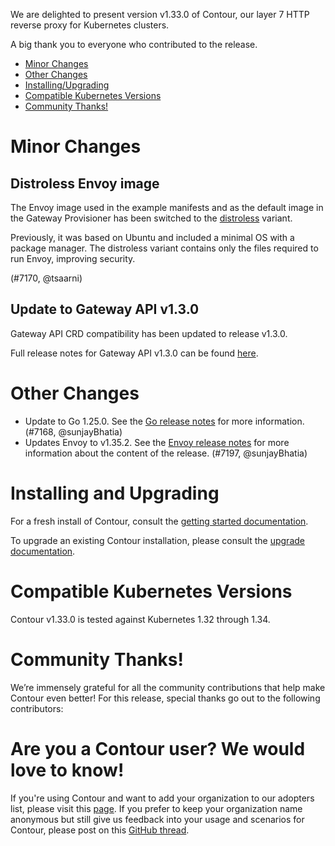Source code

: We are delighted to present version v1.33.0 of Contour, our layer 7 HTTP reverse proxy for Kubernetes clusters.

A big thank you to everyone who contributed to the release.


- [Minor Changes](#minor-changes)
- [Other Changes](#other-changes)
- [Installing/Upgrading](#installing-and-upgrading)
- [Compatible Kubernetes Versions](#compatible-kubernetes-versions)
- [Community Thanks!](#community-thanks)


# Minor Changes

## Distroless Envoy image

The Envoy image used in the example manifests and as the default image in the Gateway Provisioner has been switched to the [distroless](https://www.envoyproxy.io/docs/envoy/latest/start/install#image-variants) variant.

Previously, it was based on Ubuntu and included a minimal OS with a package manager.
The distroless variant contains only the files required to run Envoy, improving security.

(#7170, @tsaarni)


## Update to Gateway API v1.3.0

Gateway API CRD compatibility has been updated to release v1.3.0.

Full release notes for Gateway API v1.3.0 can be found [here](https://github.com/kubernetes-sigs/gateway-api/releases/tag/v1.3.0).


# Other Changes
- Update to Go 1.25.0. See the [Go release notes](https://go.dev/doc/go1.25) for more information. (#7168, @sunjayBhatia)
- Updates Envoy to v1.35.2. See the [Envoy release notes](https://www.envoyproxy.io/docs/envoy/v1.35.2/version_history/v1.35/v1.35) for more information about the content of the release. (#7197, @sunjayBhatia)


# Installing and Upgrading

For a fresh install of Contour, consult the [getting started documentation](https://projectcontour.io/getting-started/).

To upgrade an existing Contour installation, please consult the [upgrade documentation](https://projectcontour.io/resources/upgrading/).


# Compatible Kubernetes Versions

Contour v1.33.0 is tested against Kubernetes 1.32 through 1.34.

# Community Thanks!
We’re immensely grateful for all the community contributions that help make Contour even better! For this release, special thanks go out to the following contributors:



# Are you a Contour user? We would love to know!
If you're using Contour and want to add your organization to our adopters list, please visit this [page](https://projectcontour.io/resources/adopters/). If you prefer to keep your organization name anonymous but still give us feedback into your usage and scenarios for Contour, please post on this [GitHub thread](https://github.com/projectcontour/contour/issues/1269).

########################################

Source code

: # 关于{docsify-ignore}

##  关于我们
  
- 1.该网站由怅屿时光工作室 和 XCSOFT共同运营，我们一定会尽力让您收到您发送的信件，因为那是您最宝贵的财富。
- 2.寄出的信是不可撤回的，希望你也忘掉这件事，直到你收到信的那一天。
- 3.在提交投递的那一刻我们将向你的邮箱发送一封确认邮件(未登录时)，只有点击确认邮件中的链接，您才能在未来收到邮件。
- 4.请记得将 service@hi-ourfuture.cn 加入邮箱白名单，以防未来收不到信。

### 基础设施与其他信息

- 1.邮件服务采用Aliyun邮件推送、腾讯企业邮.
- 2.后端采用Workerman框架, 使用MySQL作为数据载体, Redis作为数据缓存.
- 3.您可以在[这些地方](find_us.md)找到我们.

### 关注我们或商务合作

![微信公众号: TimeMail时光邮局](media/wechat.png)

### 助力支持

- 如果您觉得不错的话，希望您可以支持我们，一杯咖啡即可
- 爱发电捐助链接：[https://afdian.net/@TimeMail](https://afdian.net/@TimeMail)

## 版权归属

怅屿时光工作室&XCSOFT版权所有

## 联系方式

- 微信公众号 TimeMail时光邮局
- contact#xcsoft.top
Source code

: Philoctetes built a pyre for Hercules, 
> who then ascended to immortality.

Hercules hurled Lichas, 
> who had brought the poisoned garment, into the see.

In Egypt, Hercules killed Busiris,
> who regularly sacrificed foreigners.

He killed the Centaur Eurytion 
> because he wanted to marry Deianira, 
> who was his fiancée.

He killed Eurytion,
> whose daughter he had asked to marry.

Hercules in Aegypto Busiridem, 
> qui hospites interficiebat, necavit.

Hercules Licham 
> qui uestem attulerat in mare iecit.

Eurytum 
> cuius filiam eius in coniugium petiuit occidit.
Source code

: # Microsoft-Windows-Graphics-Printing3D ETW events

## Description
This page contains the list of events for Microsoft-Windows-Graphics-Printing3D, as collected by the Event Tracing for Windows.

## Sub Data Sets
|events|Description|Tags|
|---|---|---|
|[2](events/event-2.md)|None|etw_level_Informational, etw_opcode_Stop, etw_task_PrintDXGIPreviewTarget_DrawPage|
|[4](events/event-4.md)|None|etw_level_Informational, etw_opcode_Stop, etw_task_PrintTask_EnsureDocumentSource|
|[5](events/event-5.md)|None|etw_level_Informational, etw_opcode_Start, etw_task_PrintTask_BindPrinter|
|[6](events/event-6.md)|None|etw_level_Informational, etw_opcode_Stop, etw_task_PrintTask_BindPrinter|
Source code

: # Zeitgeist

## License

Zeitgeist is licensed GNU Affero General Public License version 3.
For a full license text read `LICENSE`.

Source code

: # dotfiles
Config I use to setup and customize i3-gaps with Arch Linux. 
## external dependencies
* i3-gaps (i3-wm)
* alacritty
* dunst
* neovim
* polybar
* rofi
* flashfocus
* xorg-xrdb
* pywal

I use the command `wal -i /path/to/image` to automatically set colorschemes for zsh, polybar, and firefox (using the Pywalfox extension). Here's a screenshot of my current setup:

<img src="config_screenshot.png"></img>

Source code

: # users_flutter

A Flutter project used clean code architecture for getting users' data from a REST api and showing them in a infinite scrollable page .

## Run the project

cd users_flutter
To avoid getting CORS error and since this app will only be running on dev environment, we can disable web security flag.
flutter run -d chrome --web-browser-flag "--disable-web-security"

########################################

* **What is being asked**: Give the number of lines in the data that contain the string "consult", and nothing else.

* **Exercise response**: 2